# Supplied data
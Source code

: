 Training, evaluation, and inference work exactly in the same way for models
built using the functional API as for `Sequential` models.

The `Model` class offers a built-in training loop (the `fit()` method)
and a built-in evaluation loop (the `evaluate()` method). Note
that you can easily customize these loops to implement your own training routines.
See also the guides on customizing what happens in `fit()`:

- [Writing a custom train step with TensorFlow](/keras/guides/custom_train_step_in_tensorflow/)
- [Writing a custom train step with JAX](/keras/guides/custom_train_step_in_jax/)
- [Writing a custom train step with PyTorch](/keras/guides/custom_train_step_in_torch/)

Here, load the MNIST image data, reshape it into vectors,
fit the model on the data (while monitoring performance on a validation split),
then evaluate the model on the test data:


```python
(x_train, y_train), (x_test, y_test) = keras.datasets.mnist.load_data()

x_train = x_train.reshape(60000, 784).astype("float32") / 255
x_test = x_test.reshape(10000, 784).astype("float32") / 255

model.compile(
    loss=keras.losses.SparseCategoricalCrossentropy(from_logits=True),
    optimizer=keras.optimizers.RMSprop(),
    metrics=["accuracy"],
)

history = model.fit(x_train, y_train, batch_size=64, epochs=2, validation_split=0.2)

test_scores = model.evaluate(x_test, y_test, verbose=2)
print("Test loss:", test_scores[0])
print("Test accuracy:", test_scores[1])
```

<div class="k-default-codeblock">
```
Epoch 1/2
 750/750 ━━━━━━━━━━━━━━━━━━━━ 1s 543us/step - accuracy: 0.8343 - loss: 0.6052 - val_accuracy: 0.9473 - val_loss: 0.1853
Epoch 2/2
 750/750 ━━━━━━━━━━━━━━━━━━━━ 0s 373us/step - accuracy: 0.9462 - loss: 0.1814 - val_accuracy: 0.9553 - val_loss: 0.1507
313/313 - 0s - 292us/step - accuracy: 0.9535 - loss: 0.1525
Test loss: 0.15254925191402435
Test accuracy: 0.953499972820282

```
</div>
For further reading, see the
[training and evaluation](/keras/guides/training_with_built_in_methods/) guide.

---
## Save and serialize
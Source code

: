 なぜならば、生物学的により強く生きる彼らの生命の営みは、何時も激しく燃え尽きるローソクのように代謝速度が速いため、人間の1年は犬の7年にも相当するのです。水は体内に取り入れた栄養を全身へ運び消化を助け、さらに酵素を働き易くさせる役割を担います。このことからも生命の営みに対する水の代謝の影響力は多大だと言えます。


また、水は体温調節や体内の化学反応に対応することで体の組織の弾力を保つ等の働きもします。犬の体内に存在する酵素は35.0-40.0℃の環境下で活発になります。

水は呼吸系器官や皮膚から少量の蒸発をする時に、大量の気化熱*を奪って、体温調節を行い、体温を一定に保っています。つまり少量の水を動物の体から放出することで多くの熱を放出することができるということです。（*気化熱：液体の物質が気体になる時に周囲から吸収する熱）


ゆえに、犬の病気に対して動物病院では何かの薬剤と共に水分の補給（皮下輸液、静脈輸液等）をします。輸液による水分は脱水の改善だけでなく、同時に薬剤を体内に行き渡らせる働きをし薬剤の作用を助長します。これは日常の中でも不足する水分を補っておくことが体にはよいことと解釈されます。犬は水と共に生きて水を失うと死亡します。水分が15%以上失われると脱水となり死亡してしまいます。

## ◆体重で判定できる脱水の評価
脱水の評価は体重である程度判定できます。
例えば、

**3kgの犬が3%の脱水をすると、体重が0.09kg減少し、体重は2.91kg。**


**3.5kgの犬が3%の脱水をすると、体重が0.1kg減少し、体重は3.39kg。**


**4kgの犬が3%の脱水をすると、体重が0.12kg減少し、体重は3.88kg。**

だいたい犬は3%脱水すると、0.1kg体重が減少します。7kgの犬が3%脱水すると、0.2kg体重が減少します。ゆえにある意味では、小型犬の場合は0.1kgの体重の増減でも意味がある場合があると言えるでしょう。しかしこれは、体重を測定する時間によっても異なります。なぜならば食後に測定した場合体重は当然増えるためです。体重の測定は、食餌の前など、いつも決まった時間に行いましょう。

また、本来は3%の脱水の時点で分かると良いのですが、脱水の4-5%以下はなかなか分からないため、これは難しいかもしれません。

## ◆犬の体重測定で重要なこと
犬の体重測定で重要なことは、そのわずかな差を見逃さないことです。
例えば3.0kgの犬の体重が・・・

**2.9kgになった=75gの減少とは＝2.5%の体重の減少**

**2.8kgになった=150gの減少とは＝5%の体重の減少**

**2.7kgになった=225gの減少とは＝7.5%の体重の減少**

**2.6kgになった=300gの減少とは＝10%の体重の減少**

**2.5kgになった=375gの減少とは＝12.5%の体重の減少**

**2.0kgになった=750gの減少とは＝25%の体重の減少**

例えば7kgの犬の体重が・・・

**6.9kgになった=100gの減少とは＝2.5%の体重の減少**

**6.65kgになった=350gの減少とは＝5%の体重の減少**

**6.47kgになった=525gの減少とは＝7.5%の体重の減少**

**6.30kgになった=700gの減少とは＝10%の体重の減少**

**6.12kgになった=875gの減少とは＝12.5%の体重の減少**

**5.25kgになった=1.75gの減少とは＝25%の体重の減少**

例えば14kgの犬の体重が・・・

# What the task asks
Retype each line of the material above exactly.

# Written solution
Source code

: Training, evaluation, and inference work exactly in the same way for models
built using the functional API as for `Sequential` models.

The `Model` class offers a built-in training loop (the `fit()` method)
and a built-in evaluation loop (the `evaluate()` method). Note
that you can easily customize these loops to implement your own training routines.
See also the guides on customizing what happens in `fit()`:

- [Writing a custom train step with TensorFlow](/keras/guides/custom_train_step_in_tensorflow/)
- [Writing a custom train step with JAX](/keras/guides/custom_train_step_in_jax/)
- [Writing a custom train step with PyTorch](/keras/guides/custom_train_step_in_torch/)

Here, load the MNIST image data, reshape it into vectors,
fit the model on the data (while monitoring performance on a validation split),
then evaluate the model on the test data:


```python
(x_train, y_train), (x_test, y_test) = keras.datasets.mnist.load_data()

x_train = x_train.reshape(60000, 784).astype("float32") / 255
x_test = x_test.reshape(10000, 784).astype("float32") / 255

model.compile(
    loss=keras.losses.SparseCategoricalCrossentropy(from_logits=True),
    optimizer=keras.optimizers.RMSprop(),
    metrics=["accuracy"],
)

history = model.fit(x_train, y_train, batch_size=64, epochs=2, validation_split=0.2)

test_scores = model.evaluate(x_test, y_test, verbose=2)
print("Test loss:", test_scores[0])
print("Test accuracy:", test_scores[1])
```

<div class="k-default-codeblock">
```
Epoch 1/2
 750/750 ━━━━━━━━━━━━━━━━━━━━ 1s 543us/step - accuracy: 0.8343 - loss: 0.6052 - val_accuracy: 0.9473 - val_loss: 0.1853
Epoch 2/2
 750/750 ━━━━━━━━━━━━━━━━━━━━ 0s 373us/step - accuracy: 0.9462 - loss: 0.1814 - val_accuracy: 0.9553 - val_loss: 0.1507
313/313 - 0s - 292us/step - accuracy: 0.9535 - loss: 0.1525
Test loss: 0.15254925191402435
Test accuracy: 0.953499972820282

```
</div>
For further reading, see the
[training and evaluation](/keras/guides/training_with_built_in_methods/) guide.

---
## Save and serialize
Source code

: なぜならば、生物学的により強く生きる彼らの生命の営みは、何時も激しく燃え尽きるローソクのように代謝速度が速いため、人間の1年は犬の7年にも相当するのです。水は体内に取り入れた栄養を全身へ運び消化を助け、さらに酵素を働き易くさせる役割を担います。このことからも生命の営みに対する水の代謝の影響力は多大だと言えます。


また、水は体温調節や体内の化学反応に対応することで体の組織の弾力を保つ等の働きもします。犬の体内に存在する酵素は35.0-40.0℃の環境下で活発になります。

水は呼吸系器官や皮膚から少量の蒸発をする時に、大量の気化熱*を奪って、体温調節を行い、体温を一定に保っています。つまり少量の水を動物の体から放出することで多くの熱を放出することができるということです。（*気化熱：液体の物質が気体になる時に周囲から吸収する熱）


ゆえに、犬の病気に対して動物病院では何かの薬剤と共に水分の補給（皮下輸液、静脈輸液等）をします。輸液による水分は脱水の改善だけでなく、同時に薬剤を体内に行き渡らせる働きをし薬剤の作用を助長します。これは日常の中でも不足する水分を補っておくことが体にはよいことと解釈されます。犬は水と共に生きて水を失うと死亡します。水分が15%以上失われると脱水となり死亡してしまいます。

## ◆体重で判定できる脱水の評価
脱水の評価は体重である程度判定できます。
例えば、

**3kgの犬が3%の脱水をすると、体重が0.09kg減少し、体重は2.91kg。**


**3.5kgの犬が3%の脱水をすると、体重が0.1kg減少し、体重は3.39kg。**


**4kgの犬が3%の脱水をすると、体重が0.12kg減少し、体重は3.88kg。**

だいたい犬は3%脱水すると、0.1kg体重が減少します。7kgの犬が3%脱水すると、0.2kg体重が減少します。ゆえにある意味では、小型犬の場合は0.1kgの体重の増減でも意味がある場合があると言えるでしょう。しかしこれは、体重を測定する時間によっても異なります。なぜならば食後に測定した場合体重は当然増えるためです。体重の測定は、食餌の前など、いつも決まった時間に行いましょう。

また、本来は3%の脱水の時点で分かると良いのですが、脱水の4-5%以下はなかなか分からないため、これは難しいかもしれません。

## ◆犬の体重測定で重要なこと
犬の体重測定で重要なことは、そのわずかな差を見逃さないことです。
例えば3.0kgの犬の体重が・・・

**2.9kgになった=75gの減少とは＝2.5%の体重の減少**

**2.8kgになった=150gの減少とは＝5%の体重の減少**

**2.7kgになった=225gの減少とは＝7.5%の体重の減少**

**2.6kgになった=300gの減少とは＝10%の体重の減少**

**2.5kgになった=375gの減少とは＝12.5%の体重の減少**

**2.0kgになった=750gの減少とは＝25%の体重の減少**

例えば7kgの犬の体重が・・・

**6.9kgになった=100gの減少とは＝2.5%の体重の減少**

**6.65kgになった=350gの減少とは＝5%の体重の減少**

**6.47kgになった=525gの減少とは＝7.5%の体重の減少**

**6.30kgになった=700gの減少とは＝10%の体重の減少**

**6.12kgになった=875gの減少とは＝12.5%の体重の減少**

**5.25kgになった=1.75gの減少とは＝25%の体重の減少**

例えば14kgの犬の体重が・・・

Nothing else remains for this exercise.